Required work: Return only those lines of the listing in which "this" appears.

Supplied data:
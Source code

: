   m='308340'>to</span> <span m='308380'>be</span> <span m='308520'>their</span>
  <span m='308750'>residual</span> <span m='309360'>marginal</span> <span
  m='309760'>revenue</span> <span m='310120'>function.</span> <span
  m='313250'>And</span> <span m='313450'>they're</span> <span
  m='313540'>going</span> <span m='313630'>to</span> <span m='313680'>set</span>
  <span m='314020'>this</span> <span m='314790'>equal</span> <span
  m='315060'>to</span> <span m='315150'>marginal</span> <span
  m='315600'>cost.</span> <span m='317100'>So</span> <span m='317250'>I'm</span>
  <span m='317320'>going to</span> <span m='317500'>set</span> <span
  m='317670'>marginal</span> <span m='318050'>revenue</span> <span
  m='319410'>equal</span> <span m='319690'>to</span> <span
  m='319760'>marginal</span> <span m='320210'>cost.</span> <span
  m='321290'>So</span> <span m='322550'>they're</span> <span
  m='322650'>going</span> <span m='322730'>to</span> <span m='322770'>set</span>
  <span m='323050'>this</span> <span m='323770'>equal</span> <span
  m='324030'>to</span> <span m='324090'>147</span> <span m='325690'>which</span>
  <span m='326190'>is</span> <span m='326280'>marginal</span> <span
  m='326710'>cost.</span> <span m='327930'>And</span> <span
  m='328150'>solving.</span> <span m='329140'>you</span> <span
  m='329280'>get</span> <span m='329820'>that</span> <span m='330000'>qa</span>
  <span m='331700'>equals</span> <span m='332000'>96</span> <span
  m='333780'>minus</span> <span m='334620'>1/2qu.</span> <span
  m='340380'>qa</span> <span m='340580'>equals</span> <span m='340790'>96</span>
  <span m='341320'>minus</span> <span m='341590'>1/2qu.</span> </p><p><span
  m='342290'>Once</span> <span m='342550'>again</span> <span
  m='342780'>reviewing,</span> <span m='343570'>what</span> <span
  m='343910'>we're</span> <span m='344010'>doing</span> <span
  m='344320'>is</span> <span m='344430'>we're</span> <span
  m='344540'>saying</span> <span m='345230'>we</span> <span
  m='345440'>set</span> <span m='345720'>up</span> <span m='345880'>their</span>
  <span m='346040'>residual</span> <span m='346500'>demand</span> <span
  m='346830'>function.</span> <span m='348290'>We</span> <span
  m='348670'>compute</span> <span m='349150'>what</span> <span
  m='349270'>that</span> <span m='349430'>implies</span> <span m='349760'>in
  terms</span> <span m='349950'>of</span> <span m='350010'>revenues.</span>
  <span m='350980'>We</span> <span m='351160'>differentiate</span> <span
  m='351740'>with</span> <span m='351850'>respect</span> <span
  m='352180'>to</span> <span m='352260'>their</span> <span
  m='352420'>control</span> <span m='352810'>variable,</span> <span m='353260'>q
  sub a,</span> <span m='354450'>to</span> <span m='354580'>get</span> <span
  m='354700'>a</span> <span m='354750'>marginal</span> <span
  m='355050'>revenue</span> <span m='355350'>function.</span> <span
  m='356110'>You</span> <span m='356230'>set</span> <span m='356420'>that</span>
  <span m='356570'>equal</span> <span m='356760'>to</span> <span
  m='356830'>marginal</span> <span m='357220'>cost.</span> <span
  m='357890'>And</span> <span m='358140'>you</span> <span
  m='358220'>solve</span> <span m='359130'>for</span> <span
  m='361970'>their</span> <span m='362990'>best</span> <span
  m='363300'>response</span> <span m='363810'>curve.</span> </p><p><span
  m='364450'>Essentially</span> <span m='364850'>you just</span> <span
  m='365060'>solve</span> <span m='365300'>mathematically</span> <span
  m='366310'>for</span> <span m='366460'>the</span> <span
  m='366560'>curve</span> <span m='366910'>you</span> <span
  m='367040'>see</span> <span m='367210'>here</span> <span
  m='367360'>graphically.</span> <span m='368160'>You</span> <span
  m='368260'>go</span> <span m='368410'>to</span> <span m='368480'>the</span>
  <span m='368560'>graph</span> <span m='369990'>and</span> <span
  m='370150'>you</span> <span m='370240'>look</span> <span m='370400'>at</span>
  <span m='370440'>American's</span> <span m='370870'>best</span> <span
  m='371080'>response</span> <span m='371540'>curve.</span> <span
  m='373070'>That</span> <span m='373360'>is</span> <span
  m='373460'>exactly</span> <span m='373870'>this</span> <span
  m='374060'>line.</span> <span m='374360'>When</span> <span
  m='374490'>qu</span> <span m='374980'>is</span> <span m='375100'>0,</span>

Problem solution:
  <span m='314020'>this</span> <span m='314790'>equal</span> <span
  <span m='323050'>this</span> <span m='323770'>equal</span> <span
  m='373460'>exactly</span> <span m='373870'>this</span> <span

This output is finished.